The Eugene City Council on April 27 approved the Eugene‑Springfield 2026 CDBG allocation (about $2.1 million), initiated a process to extend certain land‑use approvals by three years, expanded a Riverfront advisory committee and adopted a state‑required hazardous substance user fee.

EUGENE, Ore. — The Eugene City Council voted April 27 to approve the Eugene‑Springfield 2026 Community Development Block Grant allocation, initiate a three‑year extension process for certain land‑use approvals, expand a riverfront advisory committee and adopt a hazardous substance user fee.

City manager Harayama told council the proposed 2026 CDBG allocation includes about $1,400,000 in HUD grant funds plus an estimated $690,000 in program income, for a total of roughly $2,100,000 aligned to affordable housing, human services and job creation priorities. The manager said the amounts reflect continuing declines in federal funding for local programs.
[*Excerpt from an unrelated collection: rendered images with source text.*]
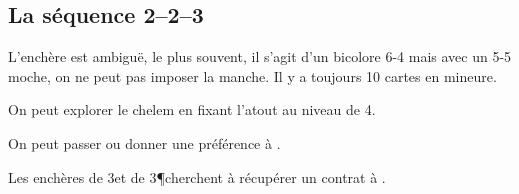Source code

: \begin{multicols}{2}
 \subsection*{ La séquence 2\K--2\C--3\T}

 L'enchère est ambiguë, le plus souvent, il s'agit d'un bicolore 6-4 mais avec un 5-5 moche, on ne peut pas imposer la manche. Il y a toujours 10 cartes en mineure.

 On peut explorer le chelem en fixant l'atout au niveau de 4.

 On peut passer ou donner une préférence à \K.

 Les enchères de 3\C et de 3\P cherchent à récupérer un contrat à \NT.

\end{multicols}

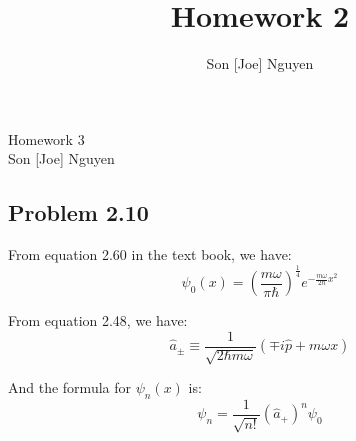 \documentclass{article}
\title{Homework 2}
\author{Son [Joe] Nguyen}
\begin{document}
\begin{center}
	\LARGE{Homework 3}\\[1em]
	\large Son [Joe] Nguyen\\[1em]
\end{center}
\subsection*{Problem 2.10}
From equation 2.60 in the text book, we have:
\[\psi_0(x) = \left(\frac{m \omega}{\pi \hbar}\right)^\frac{1}{4} e^{-\frac{m \omega}{2\hbar}x^2}\]

\noindent From equation 2.48, we have:
\[\hat{a}_\pm \equiv \frac{1}{\sqrt{2 \hbar m \omega}} \left(\mp i\hat{p} + m \omega x\right)\]

\noindent And the formula for $\psi_n(x)$ is:
\[\psi_n = \frac{1}{\sqrt{n!}} \left(\hat{a}_+\right)^n \psi_0\]
\end{document}
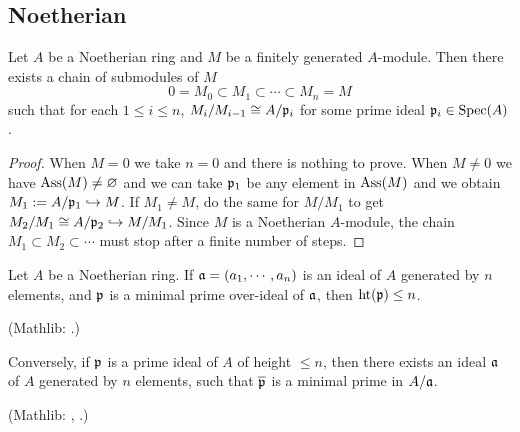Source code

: \subsection{Noetherian}

\begin{prop}
\label{noeth-ring-filtration}
\leanok
Let $A$ be a Noetherian ring and $M$ be a finitely generated $A$-module.
Then there exists a chain of submodules of $M$
\[0 = M_0 \subset M_1 \subset \cdots \subset M_n = M\]
such that for each $1\leq i\leq n$, $M_i/M_{i-1} \cong A/{\mathfrak{p}}_i$ for some prime ideal ${\mathfrak{p}}_i\in{\mathrm{Spec}}(A)$.
\end{prop}

\begin{proof}
\leanok
When $M=0$ we take $n=0$ and there is nothing to prove.
When $M\neq 0$ we have $\operatorname{Ass}(M)\neq\varnothing$
and we can take ${\mathfrak{p}}_1$ be any element in $\operatorname{Ass}(M)$
and we obtain $M_1:=A/{\mathfrak{p}}_1\hookrightarrow M$.
If $M_1\neq M$, do the same for $M/M_1$ to get $M_2/M_1\cong A/{\mathfrak{p}}_2\hookrightarrow M/M_1$.
Since $M$ is a Noetherian $A$-module,
the chain $M_1\subset M_2\subset\cdots$ must stop after a finite number of steps.
\end{proof}

\begin{thm}
\leanok
\label{krull-principal-ideal-thm}
Let $A$ be a Noetherian ring.
If ${\mathfrak{a}}=(a_1,\cdots,a_n)$ is an ideal of $A$ generated by $n$ elements,
and ${\mathfrak{p}}$ is a minimal prime over-ideal of ${\mathfrak{a}}$, then ${\mathrm{ht}}({\mathfrak{p}})\leq n$.

(Mathlib: .)

Conversely, if ${\mathfrak{p}}$ is a prime ideal of $A$ of height $\leq n$,
then there exists an ideal ${\mathfrak{a}}$ of $A$ generated by $n$ elements, such that
$\overline{{\mathfrak{p}}}$ is a minimal prime in $A/{\mathfrak{a}}$.

(Mathlib: ,
.)
\end{thm}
"The proposed CDBG allocation includes a grant amount of approximately $1,400,000 and $690,000 estimated program income for a total of $2,100,000," the city manager said. Councilor Zelenka noted the grant represents a decline from prior years and said, "That's just stunning numbers."

Council president (who moved the motions) put the CDBG allocation up for a vote; the motion passed 8‑2‑0. The council also approved the consent calendar (minutes and tentative agenda) by the same margin.

On urban renewal business, the Urban Renewal Agency moved and approved expanding the Riverfront Urban Renewal "River Guides" advisory committee from seven to nine seats to improve quorum reliability and broaden representation; the vote was 8‑0.

Council then voted to initiate a land‑use adoption process to extend the expiration date of certain already‑approved type 2 and type 3 land‑use approvals, expedited land divisions and middle‑housing approvals by three years. Assistant city attorney Lauren Summers clarified the action initiates the process and that a later ordinance and hearings (planning commission and another council hearing) would be required to adopt the change. The initiation motion passed 8‑2‑0.

Finally, council adopted an ordinance establishing a hazardous substance user fee, as described in materials from an April 20 public hearing. City staff said the proposed rate is $75.22 per full‑time‑equivalent employee with a $2,000 maximum charge per facility, a structure required under state law; the ordinance passed 8‑0.

The votes recorded in the meeting audio were announced as tallies rather than individual named roll calls. Each motion was moved by the council president and seconded as noted in the record. No formal amendments to the major motions were recorded during debate.

Next steps: the land‑use extension initiation will proceed through the standard land‑use amendment process with a planning commission hearing and subsequent council hearing before any ordinance is adopted; the CDBG allocations will be administered through the Eugene‑Springfield annual action plan process.